WHAT YOU HAVE TO DO:
Pictures must not appear in the copy. Restate exactly the lines below from the one with "Source code" through the one with "- **Overview:**", inclusive.

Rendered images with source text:
◆ ◆ ◆ ◆ ◆
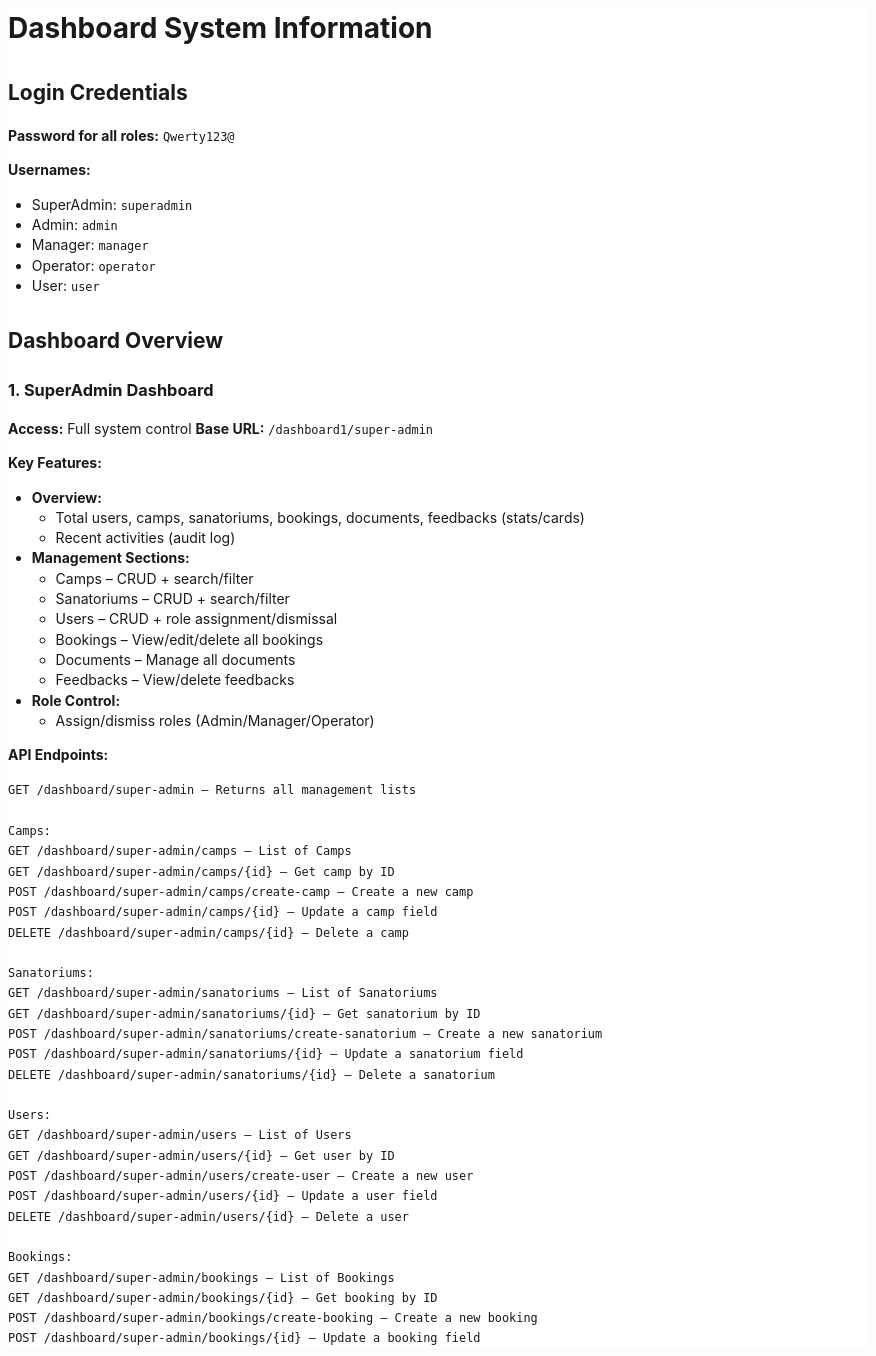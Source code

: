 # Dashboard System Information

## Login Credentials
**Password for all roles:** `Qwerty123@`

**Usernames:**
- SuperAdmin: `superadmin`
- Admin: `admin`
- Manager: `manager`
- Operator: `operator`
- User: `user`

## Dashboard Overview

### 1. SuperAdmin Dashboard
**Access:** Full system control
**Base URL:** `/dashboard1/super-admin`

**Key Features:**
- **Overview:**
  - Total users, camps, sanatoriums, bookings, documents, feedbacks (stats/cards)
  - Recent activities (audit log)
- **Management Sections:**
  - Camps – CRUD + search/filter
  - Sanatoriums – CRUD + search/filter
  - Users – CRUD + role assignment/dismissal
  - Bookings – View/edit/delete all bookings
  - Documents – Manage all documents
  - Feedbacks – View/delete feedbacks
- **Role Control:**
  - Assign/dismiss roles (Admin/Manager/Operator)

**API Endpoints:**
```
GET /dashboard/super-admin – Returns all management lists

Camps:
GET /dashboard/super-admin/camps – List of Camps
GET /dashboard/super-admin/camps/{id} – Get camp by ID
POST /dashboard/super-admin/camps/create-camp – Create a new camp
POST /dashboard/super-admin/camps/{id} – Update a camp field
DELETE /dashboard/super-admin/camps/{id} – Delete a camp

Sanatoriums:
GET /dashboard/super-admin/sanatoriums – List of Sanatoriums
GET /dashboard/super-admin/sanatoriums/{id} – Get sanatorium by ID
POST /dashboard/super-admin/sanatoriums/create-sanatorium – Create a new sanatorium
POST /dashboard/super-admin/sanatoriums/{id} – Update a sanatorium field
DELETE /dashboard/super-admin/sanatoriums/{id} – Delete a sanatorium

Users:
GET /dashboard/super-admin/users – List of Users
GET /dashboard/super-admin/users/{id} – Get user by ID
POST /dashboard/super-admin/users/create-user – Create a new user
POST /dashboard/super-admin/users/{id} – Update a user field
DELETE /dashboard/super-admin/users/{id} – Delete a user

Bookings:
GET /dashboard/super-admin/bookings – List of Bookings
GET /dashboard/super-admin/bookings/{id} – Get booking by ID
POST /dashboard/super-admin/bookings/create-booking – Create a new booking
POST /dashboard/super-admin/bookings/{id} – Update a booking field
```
◆ ◆ ◆ ◆ ◆
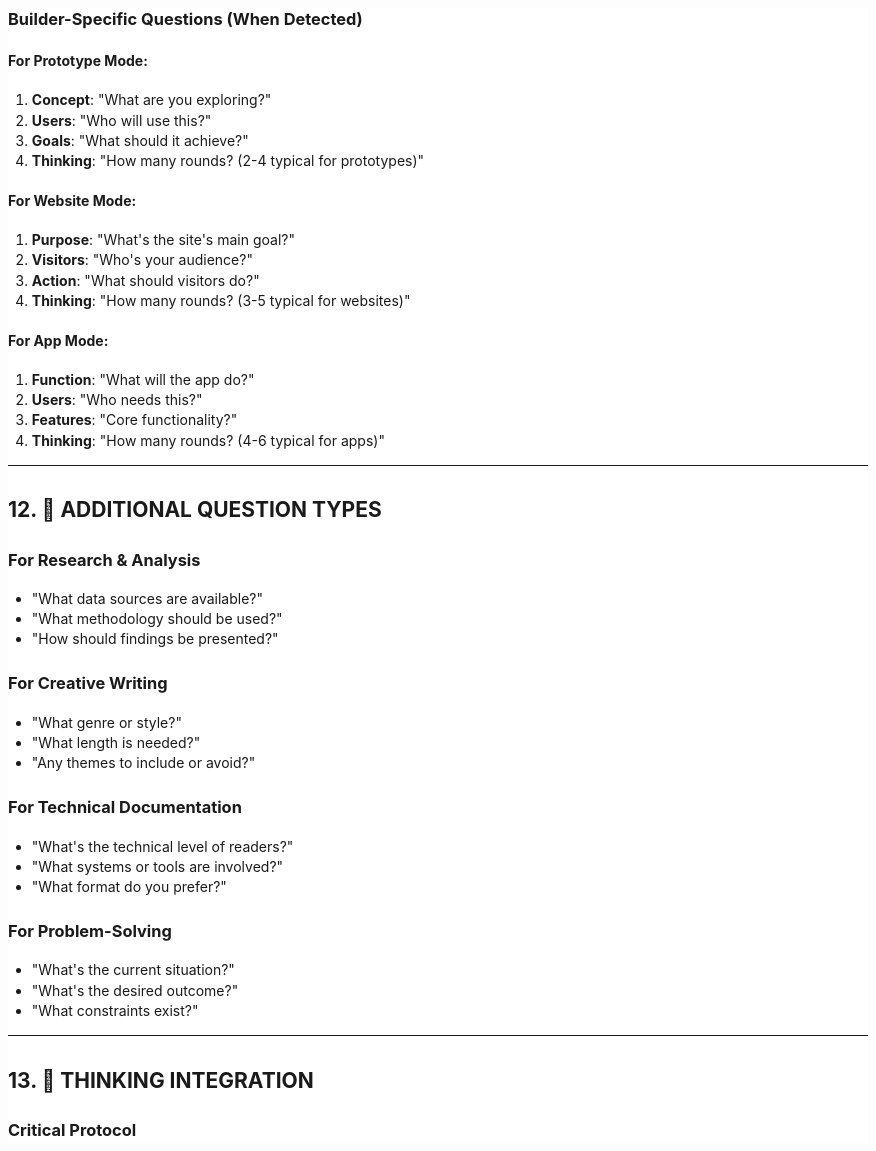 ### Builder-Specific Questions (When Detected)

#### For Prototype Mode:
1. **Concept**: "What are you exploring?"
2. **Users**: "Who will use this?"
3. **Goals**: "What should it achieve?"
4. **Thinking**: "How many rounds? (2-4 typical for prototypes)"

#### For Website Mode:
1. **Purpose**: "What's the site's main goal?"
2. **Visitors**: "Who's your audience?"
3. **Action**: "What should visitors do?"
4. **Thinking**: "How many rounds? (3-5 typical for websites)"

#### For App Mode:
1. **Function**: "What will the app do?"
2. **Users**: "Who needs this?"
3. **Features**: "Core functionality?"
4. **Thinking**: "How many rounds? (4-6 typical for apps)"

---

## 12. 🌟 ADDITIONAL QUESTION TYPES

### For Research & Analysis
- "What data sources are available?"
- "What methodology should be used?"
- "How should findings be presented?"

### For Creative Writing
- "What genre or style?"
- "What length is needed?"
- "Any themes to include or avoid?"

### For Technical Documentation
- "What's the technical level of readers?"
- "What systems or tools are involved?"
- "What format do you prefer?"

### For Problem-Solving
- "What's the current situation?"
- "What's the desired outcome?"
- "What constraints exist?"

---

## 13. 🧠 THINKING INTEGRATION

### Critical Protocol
◆ ◆ ◆ ◆ ◆
WRITTEN RESPONSE:
Source code

: # Dashboard System Information

## Login Credentials
**Password for all roles:** `Qwerty123@`

**Usernames:**
- SuperAdmin: `superadmin`
- Admin: `admin`
- Manager: `manager`
- Operator: `operator`
- User: `user`

## Dashboard Overview

### 1. SuperAdmin Dashboard
**Access:** Full system control
**Base URL:** `/dashboard1/super-admin`

**Key Features:**
- **Overview:**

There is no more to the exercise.